The following SPARQL query produces skos:narrower relationships:
PREFIX skos: <http://www.w3.org/2004/02/skos/core#>
CONSTRUCT {
?broaderConcept skos:narrower ?concept.
}
WHERE {
?conceptScheme a skos:ConceptScheme .
?concept
skos:inScheme ?conceptScheme;
skos:broader ?broaderConcept.
FILTER NOT EXISTS {
?broaderConcept skos:narrower ?concept.
}
}The following SPARQL query produces skos:hasTopConcept relationships:
PREFIX skos: <http://www.w3.org/2004/02/skos/core#>
CONSTRUCT {
?conceptScheme skos:hasTopConcept ?concept.
}
WHERE {
?conceptScheme a skos:ConceptScheme .
?concept skos:inScheme ?conceptScheme.
FILTER NOT EXISTS {
# Find concepts which don't have anything broader, they are by definition topConcepts.
?concept skos:broader ?broaderConcept.
}
FILTER NOT EXISTS {
# Ensure we don't add topConcept where it is already set.
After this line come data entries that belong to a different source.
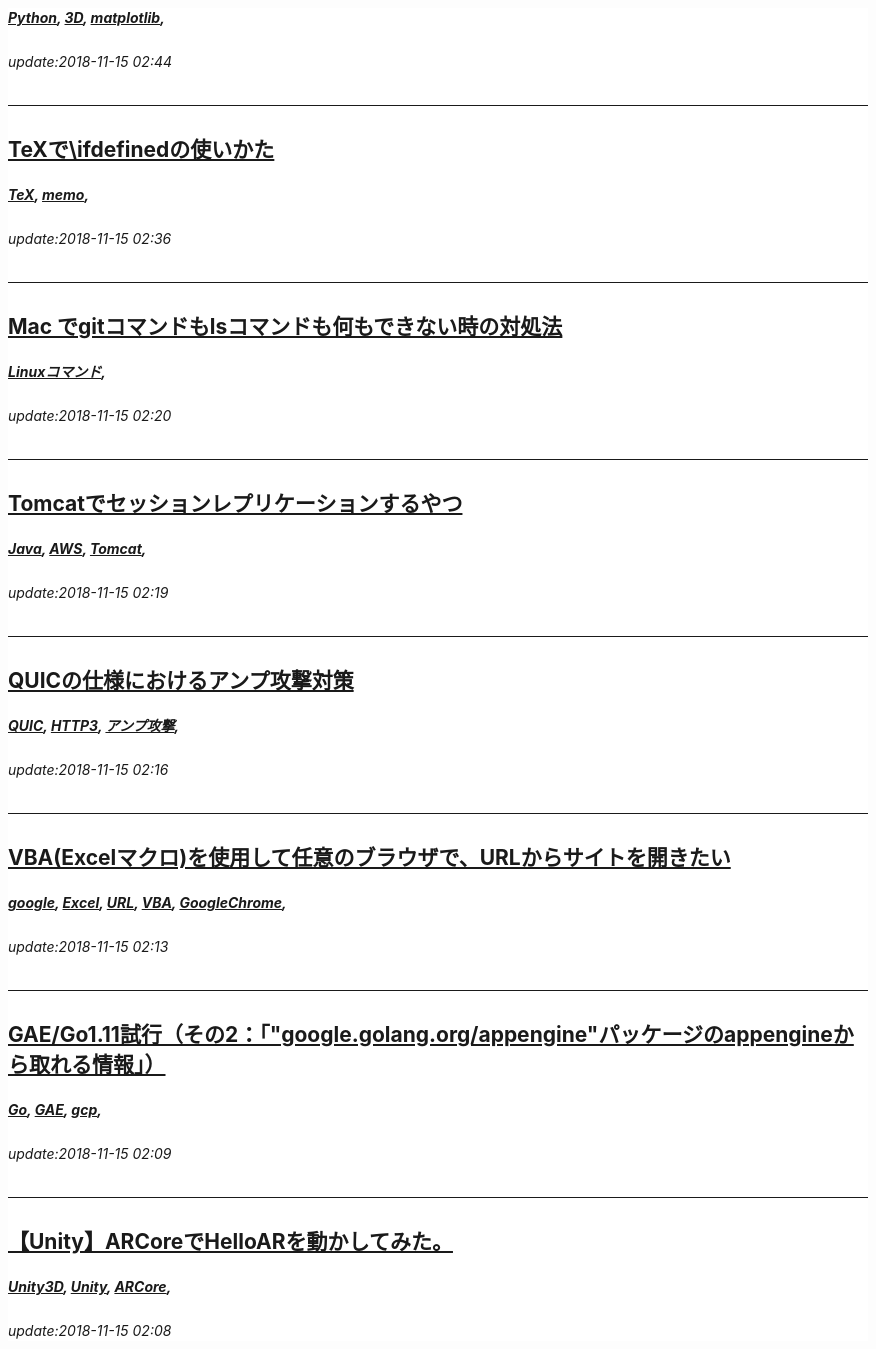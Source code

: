 ##### [Python](https://qiita.com/tags/Python), [3D](https://qiita.com/tags/3D), [matplotlib](https://qiita.com/tags/matplotlib), 
###### update:2018-11-15 02:44
---
## [TeXで\ifdefinedの使いかた](https://qiita.com/nat-chan/items/9b34fd781507c5ebb405)
##### [TeX](https://qiita.com/tags/TeX), [memo](https://qiita.com/tags/memo), 
###### update:2018-11-15 02:36
---
## [Mac でgitコマンドもlsコマンドも何もできない時の対処法](https://qiita.com/ryomaDsakamoto/items/41543a47352362d825a3)
##### [Linuxコマンド](https://qiita.com/tags/Linuxコマンド), 
###### update:2018-11-15 02:20
---
## [Tomcatでセッションレプリケーションするやつ ](https://qiita.com/m28/items/5fb84bca5ba2b2240cef)
##### [Java](https://qiita.com/tags/Java), [AWS](https://qiita.com/tags/AWS), [Tomcat](https://qiita.com/tags/Tomcat), 
###### update:2018-11-15 02:19
---
## [QUICの仕様におけるアンプ攻撃対策](https://qiita.com/flano_yuki/items/5a94fe91b98df98d54d0)
##### [QUIC](https://qiita.com/tags/QUIC), [HTTP3](https://qiita.com/tags/HTTP3), [アンプ攻撃](https://qiita.com/tags/アンプ攻撃), 
###### update:2018-11-15 02:16
---
## [VBA(Excelマクロ)を使用して任意のブラウザで、URLからサイトを開きたい](https://qiita.com/hiroki0824/items/78ca4e8e8ed5ed33ca74)
##### [google](https://qiita.com/tags/google), [Excel](https://qiita.com/tags/Excel), [URL](https://qiita.com/tags/URL), [VBA](https://qiita.com/tags/VBA), [GoogleChrome](https://qiita.com/tags/GoogleChrome), 
###### update:2018-11-15 02:13
---
## [GAE/Go1.11試行（その2：「"google.golang.org/appengine"パッケージのappengineから取れる情報」）](https://qiita.com/sky0621/items/0e0a119f9fefc40e2953)
##### [Go](https://qiita.com/tags/Go), [GAE](https://qiita.com/tags/GAE), [gcp](https://qiita.com/tags/gcp), 
###### update:2018-11-15 02:09
---
## [【Unity】ARCoreでHelloARを動かしてみた。](https://qiita.com/nonkapibara/items/9d45c658587b52d98e2d)
##### [Unity3D](https://qiita.com/tags/Unity3D), [Unity](https://qiita.com/tags/Unity), [ARCore](https://qiita.com/tags/ARCore), 
###### update:2018-11-15 02:08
?conceptScheme skos:hasTopConcept ?concept.
}
}Statisticians may wish to report statistics against multiple classifications. Doing so may be difficult, as different classifications typically use different namespaces for their IRIs.
For example, consider a dataset which mixes codes from the NUTS geography codelist with codes from the ONS geography codelist.
| geography_code | geography_label | value |
|---|---|---|
| UKC | North East, England | ... |
| UKD | North West, England | ... |
| E92000001 | England | ... |
The NUTS codes have IRIs which are maintained by Eurostat, such as http://data.europa.eu/nuts/code/UKC, whereas the ONS geography codes are maintained by the ONS at the http://statistics.data.gov.uk/id/statistical-geography/E92000001 namespace.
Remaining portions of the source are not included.